(Entries provided begins)

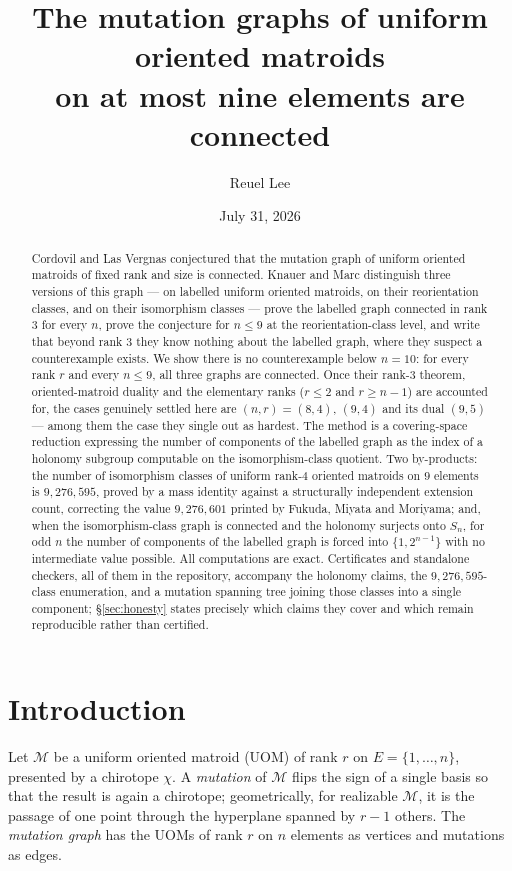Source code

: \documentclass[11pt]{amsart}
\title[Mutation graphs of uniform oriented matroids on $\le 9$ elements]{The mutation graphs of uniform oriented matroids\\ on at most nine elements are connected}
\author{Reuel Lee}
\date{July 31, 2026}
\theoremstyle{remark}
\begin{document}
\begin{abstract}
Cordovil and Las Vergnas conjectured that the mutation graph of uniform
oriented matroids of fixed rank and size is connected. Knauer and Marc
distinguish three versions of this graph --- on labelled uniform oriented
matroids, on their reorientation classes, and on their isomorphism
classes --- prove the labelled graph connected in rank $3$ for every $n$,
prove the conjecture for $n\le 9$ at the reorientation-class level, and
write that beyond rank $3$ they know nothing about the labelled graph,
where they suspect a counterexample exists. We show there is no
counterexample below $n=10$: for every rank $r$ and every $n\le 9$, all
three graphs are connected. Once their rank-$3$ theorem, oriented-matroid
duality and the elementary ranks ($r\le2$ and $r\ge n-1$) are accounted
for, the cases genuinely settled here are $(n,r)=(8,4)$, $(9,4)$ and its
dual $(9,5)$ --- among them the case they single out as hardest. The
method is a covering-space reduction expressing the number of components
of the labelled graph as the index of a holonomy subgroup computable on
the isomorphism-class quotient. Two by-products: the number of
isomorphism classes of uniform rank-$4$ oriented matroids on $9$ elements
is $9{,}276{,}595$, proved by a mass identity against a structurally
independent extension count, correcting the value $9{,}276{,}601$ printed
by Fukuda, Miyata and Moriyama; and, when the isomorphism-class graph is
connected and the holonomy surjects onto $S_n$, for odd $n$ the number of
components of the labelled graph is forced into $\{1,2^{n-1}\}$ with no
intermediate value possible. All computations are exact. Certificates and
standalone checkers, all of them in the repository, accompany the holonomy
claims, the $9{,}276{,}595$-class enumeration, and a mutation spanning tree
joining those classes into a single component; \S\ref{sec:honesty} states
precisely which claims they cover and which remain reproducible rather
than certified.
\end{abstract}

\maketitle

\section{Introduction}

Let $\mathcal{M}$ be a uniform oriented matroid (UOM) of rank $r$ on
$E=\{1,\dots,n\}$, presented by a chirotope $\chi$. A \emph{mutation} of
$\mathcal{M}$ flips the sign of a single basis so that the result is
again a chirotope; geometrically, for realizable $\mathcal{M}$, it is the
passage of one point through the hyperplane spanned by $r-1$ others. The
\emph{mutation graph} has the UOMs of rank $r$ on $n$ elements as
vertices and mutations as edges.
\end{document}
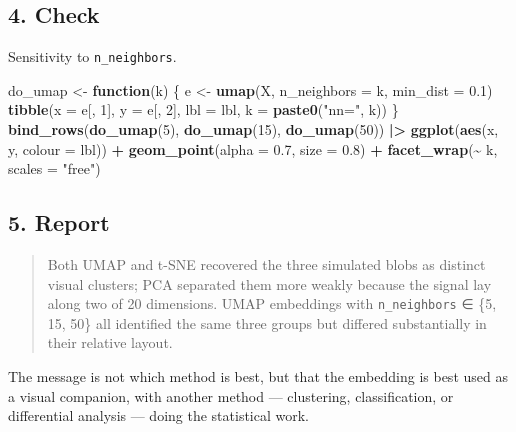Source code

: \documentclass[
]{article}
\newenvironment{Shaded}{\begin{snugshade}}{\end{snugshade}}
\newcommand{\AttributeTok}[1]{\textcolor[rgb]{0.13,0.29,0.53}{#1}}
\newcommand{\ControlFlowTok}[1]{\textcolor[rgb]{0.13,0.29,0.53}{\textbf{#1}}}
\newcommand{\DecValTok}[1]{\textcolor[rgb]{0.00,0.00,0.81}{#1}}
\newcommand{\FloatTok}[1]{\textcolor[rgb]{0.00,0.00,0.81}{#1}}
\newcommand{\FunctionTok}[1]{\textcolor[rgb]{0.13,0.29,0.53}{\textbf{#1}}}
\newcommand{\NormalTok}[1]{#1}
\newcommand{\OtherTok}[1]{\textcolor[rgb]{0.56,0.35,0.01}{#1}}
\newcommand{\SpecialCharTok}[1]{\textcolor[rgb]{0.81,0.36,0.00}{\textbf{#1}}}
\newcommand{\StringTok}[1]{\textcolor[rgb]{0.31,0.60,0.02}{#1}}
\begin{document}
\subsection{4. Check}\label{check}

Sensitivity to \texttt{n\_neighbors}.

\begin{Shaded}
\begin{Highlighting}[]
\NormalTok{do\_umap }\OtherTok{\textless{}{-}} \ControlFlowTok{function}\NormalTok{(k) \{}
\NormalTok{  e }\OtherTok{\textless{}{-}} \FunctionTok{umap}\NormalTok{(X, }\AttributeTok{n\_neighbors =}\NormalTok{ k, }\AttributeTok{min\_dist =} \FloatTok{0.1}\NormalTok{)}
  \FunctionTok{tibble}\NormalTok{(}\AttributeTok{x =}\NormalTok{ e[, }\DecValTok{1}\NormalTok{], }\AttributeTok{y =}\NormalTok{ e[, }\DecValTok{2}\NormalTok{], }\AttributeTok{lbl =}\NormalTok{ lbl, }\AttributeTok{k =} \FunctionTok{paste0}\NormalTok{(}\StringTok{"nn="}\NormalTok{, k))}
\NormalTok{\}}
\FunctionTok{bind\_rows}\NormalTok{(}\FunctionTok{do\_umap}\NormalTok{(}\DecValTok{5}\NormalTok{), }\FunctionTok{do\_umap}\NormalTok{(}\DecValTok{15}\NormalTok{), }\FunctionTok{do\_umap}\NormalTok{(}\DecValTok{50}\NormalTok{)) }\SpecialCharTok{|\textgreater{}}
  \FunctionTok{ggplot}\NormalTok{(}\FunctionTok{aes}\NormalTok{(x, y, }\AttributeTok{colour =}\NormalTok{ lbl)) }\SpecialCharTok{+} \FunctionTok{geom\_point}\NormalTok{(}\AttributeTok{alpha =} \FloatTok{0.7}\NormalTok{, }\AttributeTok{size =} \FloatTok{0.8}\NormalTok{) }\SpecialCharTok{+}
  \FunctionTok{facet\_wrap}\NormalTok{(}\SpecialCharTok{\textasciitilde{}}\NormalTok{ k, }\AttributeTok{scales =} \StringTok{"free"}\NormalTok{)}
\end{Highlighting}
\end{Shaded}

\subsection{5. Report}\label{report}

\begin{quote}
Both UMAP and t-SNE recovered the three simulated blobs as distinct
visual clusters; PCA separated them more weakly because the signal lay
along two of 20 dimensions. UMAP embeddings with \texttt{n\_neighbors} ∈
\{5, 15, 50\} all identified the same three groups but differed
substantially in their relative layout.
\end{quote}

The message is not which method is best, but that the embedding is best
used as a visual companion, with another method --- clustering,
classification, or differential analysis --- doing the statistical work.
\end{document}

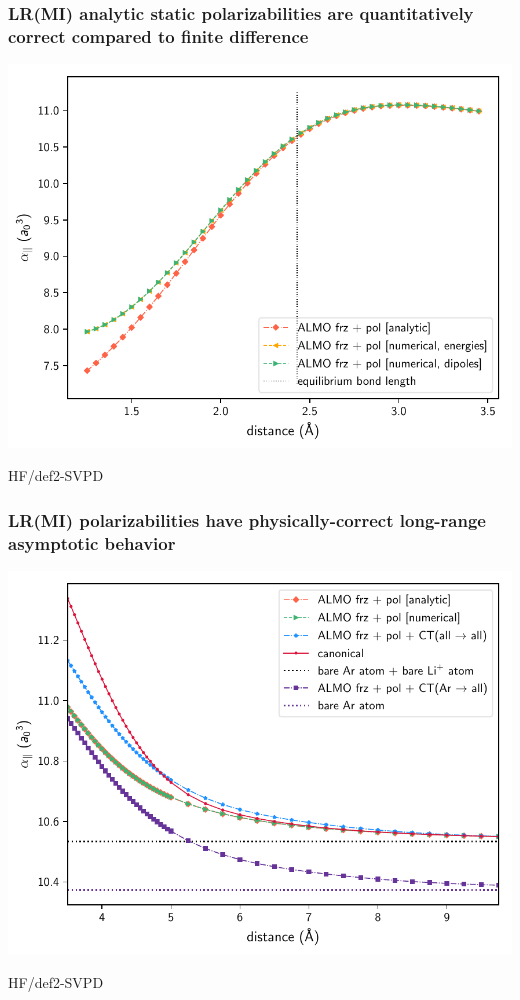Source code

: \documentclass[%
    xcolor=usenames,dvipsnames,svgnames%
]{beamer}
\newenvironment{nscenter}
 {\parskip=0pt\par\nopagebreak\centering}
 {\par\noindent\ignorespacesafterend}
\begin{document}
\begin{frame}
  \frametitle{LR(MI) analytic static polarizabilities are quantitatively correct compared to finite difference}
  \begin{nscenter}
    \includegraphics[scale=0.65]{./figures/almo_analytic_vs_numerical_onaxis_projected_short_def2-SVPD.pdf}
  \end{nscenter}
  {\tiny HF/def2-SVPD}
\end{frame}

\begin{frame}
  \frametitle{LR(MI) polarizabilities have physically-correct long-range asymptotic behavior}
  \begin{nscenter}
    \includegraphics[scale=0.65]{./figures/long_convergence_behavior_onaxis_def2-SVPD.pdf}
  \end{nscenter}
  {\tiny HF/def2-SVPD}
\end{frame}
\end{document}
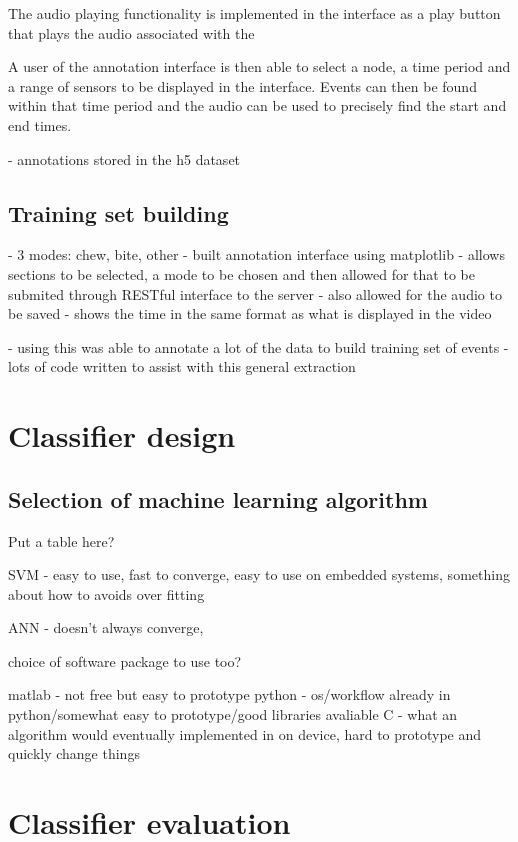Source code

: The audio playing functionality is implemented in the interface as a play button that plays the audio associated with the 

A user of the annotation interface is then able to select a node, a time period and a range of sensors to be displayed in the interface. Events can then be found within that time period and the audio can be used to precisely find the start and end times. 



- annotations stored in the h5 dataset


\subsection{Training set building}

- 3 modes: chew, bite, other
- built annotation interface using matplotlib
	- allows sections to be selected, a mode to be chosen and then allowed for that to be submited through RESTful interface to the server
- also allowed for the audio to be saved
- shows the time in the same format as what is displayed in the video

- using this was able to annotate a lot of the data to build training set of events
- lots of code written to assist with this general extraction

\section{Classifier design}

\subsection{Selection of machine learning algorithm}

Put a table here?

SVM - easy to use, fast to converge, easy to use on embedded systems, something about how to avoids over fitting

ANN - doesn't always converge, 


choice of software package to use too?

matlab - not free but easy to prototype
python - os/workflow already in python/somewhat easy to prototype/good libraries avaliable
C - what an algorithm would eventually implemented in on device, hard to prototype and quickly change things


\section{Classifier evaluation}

(Entries provided ends)

> **Assigned task**
Print exactly the lines from the first line of the records above through the line containing "independent extension count, correcting", both included, and leave the pictures out.

> **Exercise response**
Source code

: \documentclass[11pt]{amsart}
\title[Mutation graphs of uniform oriented matroids on $\le 9$ elements]{The mutation graphs of uniform oriented matroids\\ on at most nine elements are connected}
\author{Reuel Lee}
\date{July 31, 2026}
\theoremstyle{remark}
\begin{document}
\begin{abstract}
Cordovil and Las Vergnas conjectured that the mutation graph of uniform
oriented matroids of fixed rank and size is connected. Knauer and Marc
distinguish three versions of this graph --- on labelled uniform oriented
matroids, on their reorientation classes, and on their isomorphism
classes --- prove the labelled graph connected in rank $3$ for every $n$,
prove the conjecture for $n\le 9$ at the reorientation-class level, and
write that beyond rank $3$ they know nothing about the labelled graph,
where they suspect a counterexample exists. We show there is no
counterexample below $n=10$: for every rank $r$ and every $n\le 9$, all
three graphs are connected. Once their rank-$3$ theorem, oriented-matroid
duality and the elementary ranks ($r\le2$ and $r\ge n-1$) are accounted
for, the cases genuinely settled here are $(n,r)=(8,4)$, $(9,4)$ and its
dual $(9,5)$ --- among them the case they single out as hardest. The
method is a covering-space reduction expressing the number of components
of the labelled graph as the index of a holonomy subgroup computable on
the isomorphism-class quotient. Two by-products: the number of
isomorphism classes of uniform rank-$4$ oriented matroids on $9$ elements
is $9{,}276{,}595$, proved by a mass identity against a structurally
independent extension count, correcting the value $9{,}276{,}601$ printed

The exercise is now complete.